For rough estimations, a linear extrapolation of future market data is often sufficient. If one examines the range of scenarios in a fundamental model, one often sees a difference between the high and low electricity price exceeding 100 percent after just ten years. The extrapolation of the future market price nearly always lies within these bounds. For more exact evaluations, it is recommended to use a combination of an annual average price based on the fundamental model with added volatility derived from historical data. While this leaves out the increasing flexibility of the electricity consumer and other potential developments that affect volatility, the results are nevertheless far more realistic than an evaluation using the hour-based electricity price curves of a fundamental model.

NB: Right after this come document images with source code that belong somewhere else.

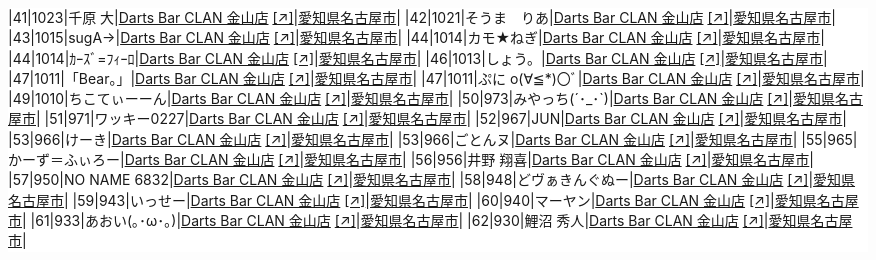 |41|1023|<span class="rank-name-pd"><span class="pro-icon-pd"></span>千原 大</span>|<a href="/darts/rank/shops/88648.html">Darts Bar CLAN 金山店</a> <a href="https://vs.phoenixdarts.com/jp/shop/shopDetailInfo/s_88648?s_seq=88648">[↗]</a>|<a href="/darts/rank/愛知県/名古屋市">愛知県名古屋市</a>|
|42|1021|<span class="rank-name-dl">そうま　りあ</span>|<a href="/darts/rank/shops/511881cb2f1fcde4a3f63593b5358cc4.html">Darts Bar CLAN 金山店</a> <a href="https://search.dartslive.com/jp/shop/511881cb2f1fcde4a3f63593b5358cc4">[↗]</a>|<a href="/darts/rank/愛知県/名古屋市">愛知県名古屋市</a>|
|43|1015|<span class="rank-name-dl">sugA→</span>|<a href="/darts/rank/shops/511881cb2f1fcde4a3f63593b5358cc4.html">Darts Bar CLAN 金山店</a> <a href="https://search.dartslive.com/jp/shop/511881cb2f1fcde4a3f63593b5358cc4">[↗]</a>|<a href="/darts/rank/愛知県/名古屋市">愛知県名古屋市</a>|
|44|1014|<span class="rank-name-dl">カモ★ねぎ</span>|<a href="/darts/rank/shops/511881cb2f1fcde4a3f63593b5358cc4.html">Darts Bar CLAN 金山店</a> <a href="https://search.dartslive.com/jp/shop/511881cb2f1fcde4a3f63593b5358cc4">[↗]</a>|<a href="/darts/rank/愛知県/名古屋市">愛知県名古屋市</a>|
|44|1014|<span class="rank-name-dl">ｶｰｽﾞ=ﾌｨｰﾛ</span>|<a href="/darts/rank/shops/511881cb2f1fcde4a3f63593b5358cc4.html">Darts Bar CLAN 金山店</a> <a href="https://search.dartslive.com/jp/shop/511881cb2f1fcde4a3f63593b5358cc4">[↗]</a>|<a href="/darts/rank/愛知県/名古屋市">愛知県名古屋市</a>|
|46|1013|<span class="rank-name-pd">しょう。</span>|<a href="/darts/rank/shops/88648.html">Darts Bar CLAN 金山店</a> <a href="https://vs.phoenixdarts.com/jp/shop/shopDetailInfo/s_88648?s_seq=88648">[↗]</a>|<a href="/darts/rank/愛知県/名古屋市">愛知県名古屋市</a>|
|47|1011|<span class="rank-name-dl">「Bear。」</span>|<a href="/darts/rank/shops/511881cb2f1fcde4a3f63593b5358cc4.html">Darts Bar CLAN 金山店</a> <a href="https://search.dartslive.com/jp/shop/511881cb2f1fcde4a3f63593b5358cc4">[↗]</a>|<a href="/darts/rank/愛知県/名古屋市">愛知県名古屋市</a>|
|47|1011|<span class="rank-name-dl">ぷに o(∀≦*)〇ﾞ</span>|<a href="/darts/rank/shops/511881cb2f1fcde4a3f63593b5358cc4.html">Darts Bar CLAN 金山店</a> <a href="https://search.dartslive.com/jp/shop/511881cb2f1fcde4a3f63593b5358cc4">[↗]</a>|<a href="/darts/rank/愛知県/名古屋市">愛知県名古屋市</a>|
|49|1010|<span class="rank-name-dl">ちこてぃーーん</span>|<a href="/darts/rank/shops/511881cb2f1fcde4a3f63593b5358cc4.html">Darts Bar CLAN 金山店</a> <a href="https://search.dartslive.com/jp/shop/511881cb2f1fcde4a3f63593b5358cc4">[↗]</a>|<a href="/darts/rank/愛知県/名古屋市">愛知県名古屋市</a>|
|50|973|<span class="rank-name-dl">みやっち(´･_･`)</span>|<a href="/darts/rank/shops/511881cb2f1fcde4a3f63593b5358cc4.html">Darts Bar CLAN 金山店</a> <a href="https://search.dartslive.com/jp/shop/511881cb2f1fcde4a3f63593b5358cc4">[↗]</a>|<a href="/darts/rank/愛知県/名古屋市">愛知県名古屋市</a>|
|51|971|<span class="rank-name-dl">ワッキー0227</span>|<a href="/darts/rank/shops/511881cb2f1fcde4a3f63593b5358cc4.html">Darts Bar CLAN 金山店</a> <a href="https://search.dartslive.com/jp/shop/511881cb2f1fcde4a3f63593b5358cc4">[↗]</a>|<a href="/darts/rank/愛知県/名古屋市">愛知県名古屋市</a>|
|52|967|<span class="rank-name-dl">JUN</span>|<a href="/darts/rank/shops/511881cb2f1fcde4a3f63593b5358cc4.html">Darts Bar CLAN 金山店</a> <a href="https://search.dartslive.com/jp/shop/511881cb2f1fcde4a3f63593b5358cc4">[↗]</a>|<a href="/darts/rank/愛知県/名古屋市">愛知県名古屋市</a>|
|53|966|<span class="rank-name-dl">けーき</span>|<a href="/darts/rank/shops/511881cb2f1fcde4a3f63593b5358cc4.html">Darts Bar CLAN 金山店</a> <a href="https://search.dartslive.com/jp/shop/511881cb2f1fcde4a3f63593b5358cc4">[↗]</a>|<a href="/darts/rank/愛知県/名古屋市">愛知県名古屋市</a>|
|53|966|<span class="rank-name-pd">ごとんヌ</span>|<a href="/darts/rank/shops/88648.html">Darts Bar CLAN 金山店</a> <a href="https://vs.phoenixdarts.com/jp/shop/shopDetailInfo/s_88648?s_seq=88648">[↗]</a>|<a href="/darts/rank/愛知県/名古屋市">愛知県名古屋市</a>|
|55|965|<span class="rank-name-pd">かーず＝ふぃろー</span>|<a href="/darts/rank/shops/88648.html">Darts Bar CLAN 金山店</a> <a href="https://vs.phoenixdarts.com/jp/shop/shopDetailInfo/s_88648?s_seq=88648">[↗]</a>|<a href="/darts/rank/愛知県/名古屋市">愛知県名古屋市</a>|
|56|956|<span class="rank-name-pd"><span class="pro-icon-pd"></span>井野 翔喜</span>|<a href="/darts/rank/shops/88648.html">Darts Bar CLAN 金山店</a> <a href="https://vs.phoenixdarts.com/jp/shop/shopDetailInfo/s_88648?s_seq=88648">[↗]</a>|<a href="/darts/rank/愛知県/名古屋市">愛知県名古屋市</a>|
|57|950|<span class="rank-name-dl">NO NAME 6832</span>|<a href="/darts/rank/shops/511881cb2f1fcde4a3f63593b5358cc4.html">Darts Bar CLAN 金山店</a> <a href="https://search.dartslive.com/jp/shop/511881cb2f1fcde4a3f63593b5358cc4">[↗]</a>|<a href="/darts/rank/愛知県/名古屋市">愛知県名古屋市</a>|
|58|948|<span class="rank-name-dl">どヴぁきんぐぬー</span>|<a href="/darts/rank/shops/511881cb2f1fcde4a3f63593b5358cc4.html">Darts Bar CLAN 金山店</a> <a href="https://search.dartslive.com/jp/shop/511881cb2f1fcde4a3f63593b5358cc4">[↗]</a>|<a href="/darts/rank/愛知県/名古屋市">愛知県名古屋市</a>|
|59|943|<span class="rank-name-pd">いっせー</span>|<a href="/darts/rank/shops/88648.html">Darts Bar CLAN 金山店</a> <a href="https://vs.phoenixdarts.com/jp/shop/shopDetailInfo/s_88648?s_seq=88648">[↗]</a>|<a href="/darts/rank/愛知県/名古屋市">愛知県名古屋市</a>|
|60|940|<span class="rank-name-dl">マーヤン</span>|<a href="/darts/rank/shops/511881cb2f1fcde4a3f63593b5358cc4.html">Darts Bar CLAN 金山店</a> <a href="https://search.dartslive.com/jp/shop/511881cb2f1fcde4a3f63593b5358cc4">[↗]</a>|<a href="/darts/rank/愛知県/名古屋市">愛知県名古屋市</a>|
|61|933|<span class="rank-name-dl">あおい(｡･ω･｡)</span>|<a href="/darts/rank/shops/511881cb2f1fcde4a3f63593b5358cc4.html">Darts Bar CLAN 金山店</a> <a href="https://search.dartslive.com/jp/shop/511881cb2f1fcde4a3f63593b5358cc4">[↗]</a>|<a href="/darts/rank/愛知県/名古屋市">愛知県名古屋市</a>|
|62|930|<span class="rank-name-pd">鯉沼 秀人</span>|<a href="/darts/rank/shops/88648.html">Darts Bar CLAN 金山店</a> <a href="https://vs.phoenixdarts.com/jp/shop/shopDetailInfo/s_88648?s_seq=88648">[↗]</a>|<a href="/darts/rank/愛知県/名古屋市">愛知県名古屋市</a>|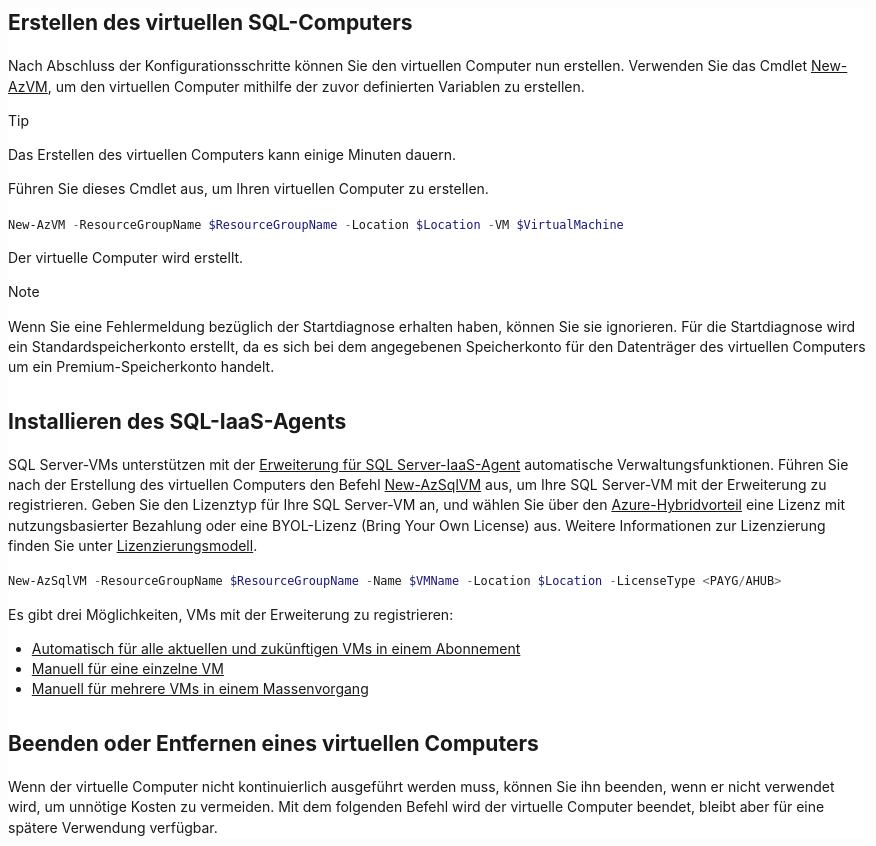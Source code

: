 ## <a name="create-the-sql-vm"></a>Erstellen des virtuellen SQL-Computers

Nach Abschluss der Konfigurationsschritte können Sie den virtuellen Computer nun erstellen. Verwenden Sie das Cmdlet [New-AzVM](/powershell/module/az.compute/new-azvm), um den virtuellen Computer mithilfe der zuvor definierten Variablen zu erstellen.

> [!TIP]
> Das Erstellen des virtuellen Computers kann einige Minuten dauern.

Führen Sie dieses Cmdlet aus, um Ihren virtuellen Computer zu erstellen.

```powershell
New-AzVM -ResourceGroupName $ResourceGroupName -Location $Location -VM $VirtualMachine
```

Der virtuelle Computer wird erstellt.

> [!NOTE]
> Wenn Sie eine Fehlermeldung bezüglich der Startdiagnose erhalten haben, können Sie sie ignorieren. Für die Startdiagnose wird ein Standardspeicherkonto erstellt, da es sich bei dem angegebenen Speicherkonto für den Datenträger des virtuellen Computers um ein Premium-Speicherkonto handelt.

## <a name="install-the-sql-iaas-agent"></a>Installieren des SQL-IaaS-Agents

SQL Server-VMs unterstützen mit der [Erweiterung für SQL Server-IaaS-Agent](sql-server-iaas-agent-extension-automate-management.md) automatische Verwaltungsfunktionen. Führen Sie nach der Erstellung des virtuellen Computers den Befehl [New-AzSqlVM](/powershell/module/az.sqlvirtualmachine/new-azsqlvm) aus, um Ihre SQL Server-VM mit der Erweiterung zu registrieren. Geben Sie den Lizenztyp für Ihre SQL Server-VM an, und wählen Sie über den [Azure-Hybridvorteil](https://azure.microsoft.com/pricing/hybrid-benefit/) eine Lizenz mit nutzungsbasierter Bezahlung oder eine BYOL-Lizenz (Bring Your Own License) aus. Weitere Informationen zur Lizenzierung finden Sie unter [Lizenzierungsmodell](licensing-model-azure-hybrid-benefit-ahb-change.md). 


   ```powershell
   New-AzSqlVM -ResourceGroupName $ResourceGroupName -Name $VMName -Location $Location -LicenseType <PAYG/AHUB> 
   ```

Es gibt drei Möglichkeiten, VMs mit der Erweiterung zu registrieren: 
- [Automatisch für alle aktuellen und zukünftigen VMs in einem Abonnement](sql-agent-extension-automatic-registration-all-vms.md)
- [Manuell für eine einzelne VM](sql-agent-extension-manually-register-single-vm.md)
- [Manuell für mehrere VMs in einem Massenvorgang](sql-agent-extension-manually-register-vms-bulk.md)


## <a name="stop-or-remove-a-vm"></a>Beenden oder Entfernen eines virtuellen Computers

Wenn der virtuelle Computer nicht kontinuierlich ausgeführt werden muss, können Sie ihn beenden, wenn er nicht verwendet wird, um unnötige Kosten zu vermeiden. Mit dem folgenden Befehl wird der virtuelle Computer beendet, bleibt aber für eine spätere Verwendung verfügbar.
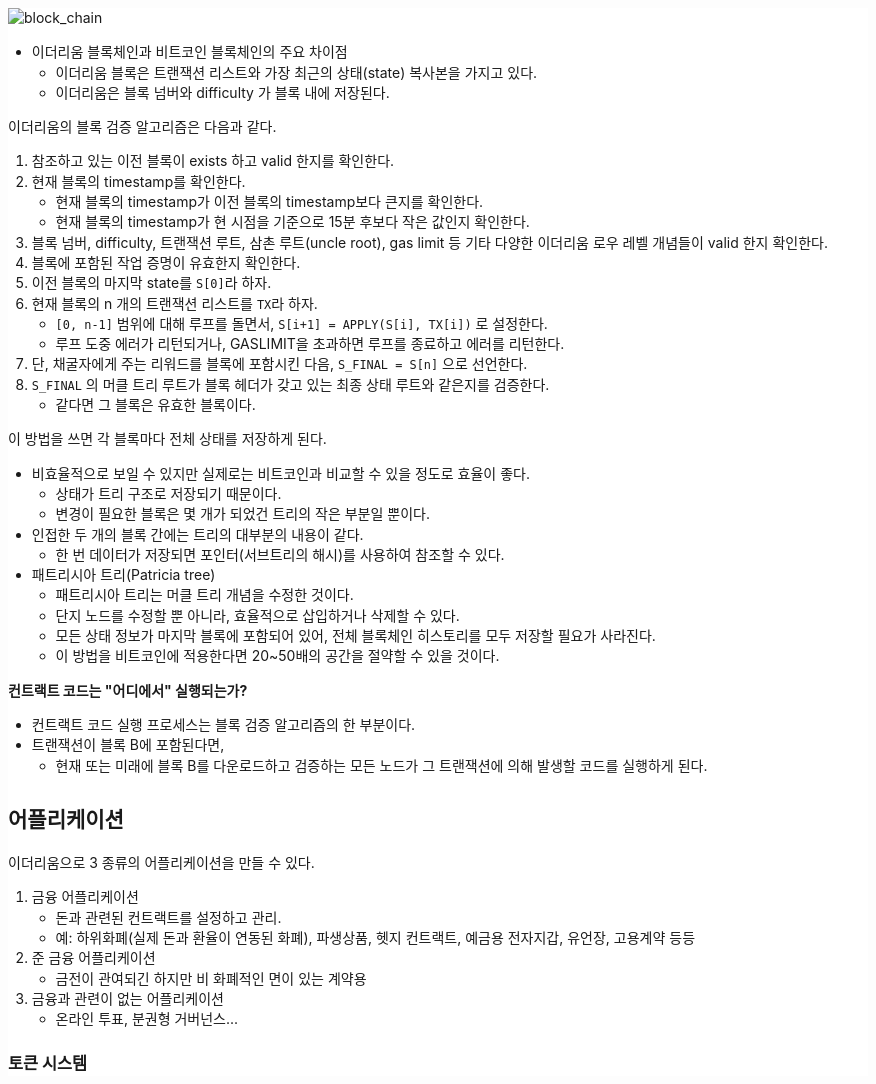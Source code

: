 ![block_chain](https://web.archive.org/web/20190125161855im_/https://raw.githubusercontent.com/ethereumbuilders/GitBook/master/en/vitalik-diagrams/apply_block_diagram.png )

* 이더리움 블록체인과 비트코인 블록체인의 주요 차이점
    * 이더리움 블록은 트랜잭션 리스트와 가장 최근의 상태(state) 복사본을 가지고 있다.
    * 이더리움은 블록 넘버와 difficulty 가 블록 내에 저장된다.

이더리움의 블록 검증 알고리즘은 다음과 같다.

1. 참조하고 있는 이전 블록이 exists 하고 valid 한지를 확인한다.
2. 현재 블록의 timestamp를 확인한다.
    * 현재 블록의 timestamp가 이전 블록의 timestamp보다 큰지를 확인한다.
    * 현재 블록의 timestamp가 현 시점을 기준으로 15분 후보다 작은 값인지 확인한다.
3. 블록 넘버, difficulty, 트랜잭션 루트, 삼촌 루트(uncle root), gas limit 등 기타 다양한 이더리움 로우 레벨 개념들이 valid 한지 확인한다.
4. 블록에 포함된 작업 증명이 유효한지 확인한다.
5. 이전 블록의 마지막 state를 `S[0]`라 하자.
6. 현재 블록의 n 개의 트랜잭션 리스트를 `TX`라 하자.
    * `[0, n-1]` 범위에 대해 루프를 돌면서, `S[i+1] = APPLY(S[i], TX[i])` 로 설정한다.
    * 루프 도중 에러가 리턴되거나, GASLIMIT을 초과하면 루프를 종료하고 에러를 리턴한다.
7. 단, 채굴자에게 주는 리워드를 블록에 포함시킨 다음, `S_FINAL = S[n]` 으로 선언한다.
8. `S_FINAL` 의 머클 트리 루트가 블록 헤더가 갖고 있는 최종 상태 루트와 같은지를 검증한다.
    * 같다면 그 블록은 유효한 블록이다.

이 방법을 쓰면 각 블록마다 전체 상태를 저장하게 된다.

* 비효율적으로 보일 수 있지만 실제로는 비트코인과 비교할 수 있을 정도로 효율이 좋다.
    * 상태가 트리 구조로 저장되기 때문이다.
    * 변경이 필요한 블록은 몇 개가 되었건 트리의 작은 부분일 뿐이다.
* 인접한 두 개의 블록 간에는 트리의 대부분의 내용이 같다.
    * 한 번 데이터가 저장되면 포인터(서브트리의 해시)를 사용하여 참조할 수 있다.
* 패트리시아 트리(Patricia tree)
    * 패트리시아 트리는 머클 트리 개념을 수정한 것이다.
    * 단지 노드를 수정할 뿐 아니라, 효율적으로 삽입하거나 삭제할 수 있다.
    * 모든 상태 정보가 마지막 블록에 포함되어 있어, 전체 블록체인 히스토리를 모두 저장할 필요가 사라진다.
    * 이 방법을 비트코인에 적용한다면 20~50배의 공간을 절약할 수 있을 것이다.

**컨트랙트 코드는 "어디에서" 실행되는가?**

* 컨트랙트 코드 실행 프로세스는 블록 검증 알고리즘의 한 부분이다.
* 트랜잭션이 블록 B에 포함된다면,
    * 현재 또는 미래에 블록 B를 다운로드하고 검증하는 모든 노드가 그 트랜잭션에 의해 발생할 코드를 실행하게 된다.

## 어플리케이션

이더리움으로 3 종류의 어플리케이션을 만들 수 있다.

1. 금융 어플리케이션
    * 돈과 관련된 컨트랙트를 설정하고 관리.
    * 예: 하위화폐(실제 돈과 환율이 연동된 화폐), 파생상품, 헷지 컨트랙트, 예금용 전자지갑, 유언장, 고용계약 등등
2. 준 금융 어플리케이션
    * 금전이 관여되긴 하지만 비 화폐적인 면이 있는 계약용
3. 금융과 관련이 없는 어플리케이션
    * 온라인 투표, 분권형 거버넌스...

### 토큰 시스템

If fundamental model electricity price paths are inadequate for evaluation purposes, do fundamental models still have a reason to exist at all? This question can be answered with a firm "yes". As already outlined at the beginning, their intended purpose is not just to generate long-term electricity price paths, but is far more comprehensive. The entire system comprising generation plant, storage and consumers is projected into the future. As such, their great value lies in their ability to make the future a bit more tangible and examine the future impact of decisions made today. Long-term models naturally suffer from great uncertainty, but even the high-performance computers of tomorrow will not be able to resolve this issue. But if you already knew today what the world will look like in 50 years, life would be pretty boring.